Sunday, October 3, 2010

Ambition

My biggest downfall is my own ambition.

Somewhere in Jesus' parables it says that to whom much has been given, much will be required.  I know I have been given much, and it makes me anxious to use my gifts wisely. There are days where I fret about my future, wanting to do something glorious for God: write books with my name on the cover, teach theology in the African bush, mentor women who will become something. On those days where I lay out my options and debate what I can do, I realize that I've taken the idea of God's glory and replaced it with my own.

Last year on winter retreat, a speaker asked us what we wanted written on our tombstones. My epitaph was this: "Larissa Atkinson, a child of God, a servant of Christ Jesus."

There was no clause that said, "because she wrote sweet theology books" or "because she was really famous and still Christian" or even a phrase "because she did a lot."  My epitaph was about my identity in Christ, not in the things I have done.

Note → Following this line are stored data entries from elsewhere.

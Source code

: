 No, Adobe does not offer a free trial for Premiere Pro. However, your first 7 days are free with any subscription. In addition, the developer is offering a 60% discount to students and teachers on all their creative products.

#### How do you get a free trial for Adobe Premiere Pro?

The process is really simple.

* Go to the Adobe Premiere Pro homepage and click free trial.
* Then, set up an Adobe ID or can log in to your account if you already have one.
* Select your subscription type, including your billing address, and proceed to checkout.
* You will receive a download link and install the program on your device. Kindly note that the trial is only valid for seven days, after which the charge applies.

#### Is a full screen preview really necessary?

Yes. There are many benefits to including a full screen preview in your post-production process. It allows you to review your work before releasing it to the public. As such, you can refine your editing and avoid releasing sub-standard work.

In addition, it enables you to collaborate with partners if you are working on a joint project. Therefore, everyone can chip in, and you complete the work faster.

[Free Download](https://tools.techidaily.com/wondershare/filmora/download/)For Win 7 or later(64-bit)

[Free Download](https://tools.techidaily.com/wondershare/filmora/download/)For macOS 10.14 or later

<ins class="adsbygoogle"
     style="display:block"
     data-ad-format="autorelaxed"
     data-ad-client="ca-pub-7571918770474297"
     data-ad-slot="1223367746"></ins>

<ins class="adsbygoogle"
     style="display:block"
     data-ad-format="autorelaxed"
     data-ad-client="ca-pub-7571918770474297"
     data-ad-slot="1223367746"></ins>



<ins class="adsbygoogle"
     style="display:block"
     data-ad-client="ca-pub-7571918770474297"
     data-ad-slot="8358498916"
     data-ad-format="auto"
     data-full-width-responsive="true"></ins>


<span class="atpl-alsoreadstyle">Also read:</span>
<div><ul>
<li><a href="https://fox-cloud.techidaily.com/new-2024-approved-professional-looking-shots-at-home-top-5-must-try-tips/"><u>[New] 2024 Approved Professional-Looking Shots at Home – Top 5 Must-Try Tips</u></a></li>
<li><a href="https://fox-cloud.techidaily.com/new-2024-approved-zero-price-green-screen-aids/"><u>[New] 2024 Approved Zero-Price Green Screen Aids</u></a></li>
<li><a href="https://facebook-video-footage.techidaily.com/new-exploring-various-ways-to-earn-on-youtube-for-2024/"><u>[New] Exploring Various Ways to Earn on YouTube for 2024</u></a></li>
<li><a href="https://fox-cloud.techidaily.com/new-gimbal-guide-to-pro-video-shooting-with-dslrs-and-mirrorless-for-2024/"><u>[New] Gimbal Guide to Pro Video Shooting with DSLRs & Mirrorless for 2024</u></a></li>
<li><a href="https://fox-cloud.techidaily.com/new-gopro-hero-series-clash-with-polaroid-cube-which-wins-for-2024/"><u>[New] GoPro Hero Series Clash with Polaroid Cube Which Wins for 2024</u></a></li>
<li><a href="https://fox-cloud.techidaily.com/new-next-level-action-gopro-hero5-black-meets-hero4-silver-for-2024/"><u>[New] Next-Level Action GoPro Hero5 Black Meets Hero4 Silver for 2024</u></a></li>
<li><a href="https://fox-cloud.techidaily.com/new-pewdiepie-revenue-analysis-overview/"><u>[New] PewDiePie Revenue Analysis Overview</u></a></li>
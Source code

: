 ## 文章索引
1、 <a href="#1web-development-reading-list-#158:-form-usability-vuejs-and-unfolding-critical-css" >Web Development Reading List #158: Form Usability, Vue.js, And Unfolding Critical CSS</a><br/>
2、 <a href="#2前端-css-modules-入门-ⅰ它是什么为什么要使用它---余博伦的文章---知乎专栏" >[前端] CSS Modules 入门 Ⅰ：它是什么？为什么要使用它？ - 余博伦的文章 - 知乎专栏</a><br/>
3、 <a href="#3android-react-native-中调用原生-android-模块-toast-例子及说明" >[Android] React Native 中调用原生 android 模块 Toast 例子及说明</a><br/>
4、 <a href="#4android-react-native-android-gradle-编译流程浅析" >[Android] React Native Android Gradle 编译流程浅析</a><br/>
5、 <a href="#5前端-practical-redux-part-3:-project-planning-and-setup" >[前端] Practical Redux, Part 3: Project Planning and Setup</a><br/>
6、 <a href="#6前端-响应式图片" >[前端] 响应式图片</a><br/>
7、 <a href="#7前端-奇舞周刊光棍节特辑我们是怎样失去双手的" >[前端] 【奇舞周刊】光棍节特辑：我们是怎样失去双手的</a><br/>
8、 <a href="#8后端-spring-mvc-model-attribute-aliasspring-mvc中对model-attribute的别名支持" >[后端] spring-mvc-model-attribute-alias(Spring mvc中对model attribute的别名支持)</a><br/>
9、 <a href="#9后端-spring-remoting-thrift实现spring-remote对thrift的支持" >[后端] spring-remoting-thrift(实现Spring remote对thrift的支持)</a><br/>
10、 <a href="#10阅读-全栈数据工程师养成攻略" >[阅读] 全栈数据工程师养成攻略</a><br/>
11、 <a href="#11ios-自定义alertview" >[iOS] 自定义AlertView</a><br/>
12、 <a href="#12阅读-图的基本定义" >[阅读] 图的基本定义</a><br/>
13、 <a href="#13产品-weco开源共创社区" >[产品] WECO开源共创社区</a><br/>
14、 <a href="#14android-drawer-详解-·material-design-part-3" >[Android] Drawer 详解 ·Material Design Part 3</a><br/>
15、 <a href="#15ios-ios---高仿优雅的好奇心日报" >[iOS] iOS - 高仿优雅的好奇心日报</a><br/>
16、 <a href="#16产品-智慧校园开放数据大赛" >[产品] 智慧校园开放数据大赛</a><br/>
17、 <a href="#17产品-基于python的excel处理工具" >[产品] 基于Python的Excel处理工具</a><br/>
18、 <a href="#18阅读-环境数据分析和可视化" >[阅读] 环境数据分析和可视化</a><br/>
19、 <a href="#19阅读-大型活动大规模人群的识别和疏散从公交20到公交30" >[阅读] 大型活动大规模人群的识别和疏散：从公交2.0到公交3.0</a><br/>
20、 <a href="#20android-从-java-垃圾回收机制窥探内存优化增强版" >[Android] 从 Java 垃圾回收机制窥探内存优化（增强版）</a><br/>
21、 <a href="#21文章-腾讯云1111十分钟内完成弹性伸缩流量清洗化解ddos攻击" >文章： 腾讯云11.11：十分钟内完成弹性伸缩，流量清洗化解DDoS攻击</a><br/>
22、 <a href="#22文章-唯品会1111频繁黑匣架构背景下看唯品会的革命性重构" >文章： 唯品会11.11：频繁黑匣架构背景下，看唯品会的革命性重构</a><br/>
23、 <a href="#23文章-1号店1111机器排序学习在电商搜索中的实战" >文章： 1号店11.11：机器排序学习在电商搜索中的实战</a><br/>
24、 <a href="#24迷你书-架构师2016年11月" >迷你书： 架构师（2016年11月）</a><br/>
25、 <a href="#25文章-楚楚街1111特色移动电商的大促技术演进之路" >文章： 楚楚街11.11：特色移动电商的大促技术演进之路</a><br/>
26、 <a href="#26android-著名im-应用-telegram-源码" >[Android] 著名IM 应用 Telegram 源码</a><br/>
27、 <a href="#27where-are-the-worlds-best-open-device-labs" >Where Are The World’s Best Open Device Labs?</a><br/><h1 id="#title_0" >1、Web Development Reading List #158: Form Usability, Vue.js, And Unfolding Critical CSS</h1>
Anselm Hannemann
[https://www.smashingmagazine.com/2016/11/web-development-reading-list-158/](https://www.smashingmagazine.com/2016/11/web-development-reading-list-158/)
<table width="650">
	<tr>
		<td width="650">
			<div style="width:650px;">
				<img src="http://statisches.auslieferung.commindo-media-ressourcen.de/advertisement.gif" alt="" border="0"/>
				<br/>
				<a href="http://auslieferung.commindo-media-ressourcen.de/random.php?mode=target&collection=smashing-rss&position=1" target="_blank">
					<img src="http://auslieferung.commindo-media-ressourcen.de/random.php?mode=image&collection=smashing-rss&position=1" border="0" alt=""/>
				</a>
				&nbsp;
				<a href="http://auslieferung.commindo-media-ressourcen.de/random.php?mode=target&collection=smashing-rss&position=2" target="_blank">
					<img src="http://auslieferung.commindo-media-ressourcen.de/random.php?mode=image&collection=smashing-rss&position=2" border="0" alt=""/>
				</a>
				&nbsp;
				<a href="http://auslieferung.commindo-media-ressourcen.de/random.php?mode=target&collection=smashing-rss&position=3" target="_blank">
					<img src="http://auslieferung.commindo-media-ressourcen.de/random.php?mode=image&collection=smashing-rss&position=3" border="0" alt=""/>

Waiting at the bus stop on the way home from church, a new friend told me of his plans to go to law school. They were beautiful. I quickly wanted to do likewise, thinking that I love politics and I am intelligent, and I'm a theology major (which I learned, makes me naturally more inclined to do well on the LSAT). I wanted to do big things, live a big life, DO something for God.

I believe dearly that God intends to use me. Yet, at the end of the day, it is not about what I do, but who I am. Where is my identity? In doing things for God or loving him?

May I learn to walk humbly in his presence and live for his glory and not my own.